Vacic Vladimir, Iakoucheva Lilia M, Lonardi Stefano, Radivojac Predrag
Department of Computer Science and Engineering, University of California, Riverside, California, USA.
J Comput Biol. 2010 Jan;17(1):55-72. doi: 10.1089/cmb.2009.0029.
We introduce a novel graph-based kernel method for annotating functional residues in protein structures. A structure is first modeled as a protein contact graph, where nodes correspond to residues and edges connect spatially neighboring residues. Each vertex in the graph is then represented as a vector of counts of labeled non-isomorphic subgraphs (graphlets), centered on the vertex of interest. A similarity measure between two vertices is expressed as the inner product of their respective count vectors and is used in a supervised learning framework to classify protein residues. We evaluated our method on two function prediction problems: identification of catalytic residues in proteins, which is a well-studied problem suitable for benchmarking, and a much less explored problem of predicting phosphorylation sites in protein structures. The performance of the graphlet kernel approach was then compared against two alternative methods, a sequence-based predictor and our implementation of the FEATURE framework. On both tasks, the graphlet kernel performed favorably; however, the margin of difference was considerably higher on the problem of phosphorylation site prediction. While there is data that phosphorylation sites are preferentially positioned in intrinsically disordered regions, we provide evidence that for the sites that are located in structured regions, neither the surface accessibility alone nor the averaged measures calculated from the residue microenvironments utilized by FEATURE were sufficient to achieve high accuracy. The key benefit of the graphlet representation is its ability to capture neighborhood similarities in protein structures via enumerating the patterns of local connectivity in the corresponding labeled graphs.

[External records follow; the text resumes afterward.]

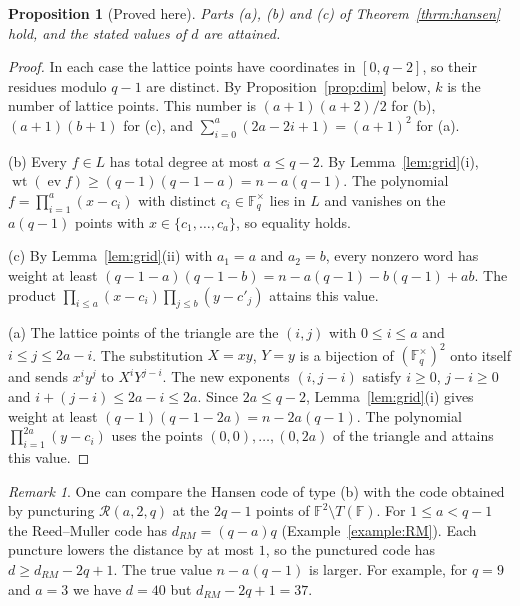 \documentclass[12pt,letterpaper]{article}
\numberwithin{equation}{section}
\newtheorem{proposition}[theorem]{Proposition}
\theoremstyle{definition}
\theoremstyle{remark}
\newtheorem{remark}[theorem]{Remark}
\DeclareMathOperator{\wt}{wt}
\DeclareMathOperator{\ev}{ev}
\newcommand{\F}{\mathbb{F}}
\newcommand{\Fqs}{\mathbb{F}_q^{\times}}
\newcommand{\RM}{\mathcal{R}}
\begin{document}
\begin{proposition}[Proved here]\label{prop:hansenabc}
Parts (a), (b) and (c) of Theorem~\ref{thrm:hansen} hold, and the stated
values of $d$ are attained.
\end{proposition}

\begin{proof}
In each case the lattice points have coordinates in $[0,q-2]$, so their
residues modulo $q-1$ are distinct. By Proposition~\ref{prop:dim} below, $k$
is the number of lattice points. This number is $(a+1)(a+2)/2$ for (b),
$(a+1)(b+1)$ for (c), and $\sum_{i=0}^{a}(2a-2i+1)=(a+1)^2$ for (a).

(b) Every $f\in L$ has total degree at most $a\le q-2$. By
Lemma~\ref{lem:grid}(i), $\wt(\ev f)\ge(q-1)(q-1-a)=n-a(q-1)$. The polynomial
$f=\prod_{i=1}^{a}(x-c_i)$ with distinct $c_i\in\Fqs$ lies in $L$ and vanishes
on the $a(q-1)$ points with $x\in\{c_1,\dots,c_a\}$, so equality holds.

(c) By Lemma~\ref{lem:grid}(ii) with $a_1=a$ and $a_2=b$, every nonzero word has
weight at least $(q-1-a)(q-1-b)=n-a(q-1)-b(q-1)+ab$. The product
$\prod_{i\le a}(x-c_i)\prod_{j\le b}(y-c'_j)$ attains this value.

(a) The lattice points of the triangle are the $(i,j)$ with $0\le i\le a$ and
$i\le j\le2a-i$. The substitution $X=xy$, $Y=y$ is a bijection of
$(\Fqs)^2$ onto itself and sends $x^iy^j$ to $X^iY^{j-i}$. The new exponents
$(i,j-i)$ satisfy $i\ge0$, $j-i\ge0$ and $i+(j-i)\le2a-i\le2a$. Since
$2a\le q-2$, Lemma~\ref{lem:grid}(i) gives weight at least
$(q-1)(q-1-2a)=n-2a(q-1)$. The polynomial $\prod_{i=1}^{2a}(y-c_i)$ uses the
points $(0,0),\dots,(0,2a)$ of the triangle and attains this value.
\end{proof}

\begin{remark}\label{rem:RMcompare}
One can compare the Hansen code of type (b) with the code obtained by
puncturing $\RM(a,2,q)$ at the $2q-1$ points of $\F^2\setminus T(\F)$. For
$1\le a<q-1$ the Reed--Muller code has $d_{RM}=(q-a)q$
(Example~\ref{example:RM}). Each puncture lowers the distance by at most $1$,
so the punctured code has $d\ge d_{RM}-2q+1$. The true value $n-a(q-1)$ is
larger. For example, for $q=9$ and $a=3$ we have $d=40$ but
$d_{RM}-2q+1=37$.
\end{remark}
\end{document}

我们介绍了一种用于注释蛋白质结构中功能残基的基于图的新型核方法。首先将结构建模为蛋白质接触图,其中节点对应于残基,边连接空间上相邻的残基。然后,图中的每个顶点都表示为以感兴趣的顶点为中心的标记非同构子图(图元)计数向量。两个顶点之间的相似性度量表示为它们各自计数向量的内积,并用于监督学习框架中对蛋白质残基进行分类。我们在两个功能预测问题上评估了我们的方法:蛋白质中催化残基的识别,这是一个经过充分研究且适合作为基准的问题,以及预测蛋白质结构中磷酸化位点这个研究较少的问题。然后将图元核方法的性能与另外两种方法进行比较,一种基于序列的预测器和我们实现的FEATURE框架。在这两个任务上,图元核都表现良好;然而,在磷酸化位点预测问题上差异幅度要大得多。虽然有数据表明磷酸化位点优先位于内在无序区域,但我们提供的证据表明,对于位于结构化区域的位点,仅表面可及性或FEATURE所使用的从残基微环境计算出的平均度量都不足以实现高精度。图元表示的关键优势在于它能够通过枚举相应标记图中的局部连通性模式来捕捉蛋白质结构中的邻域相似性。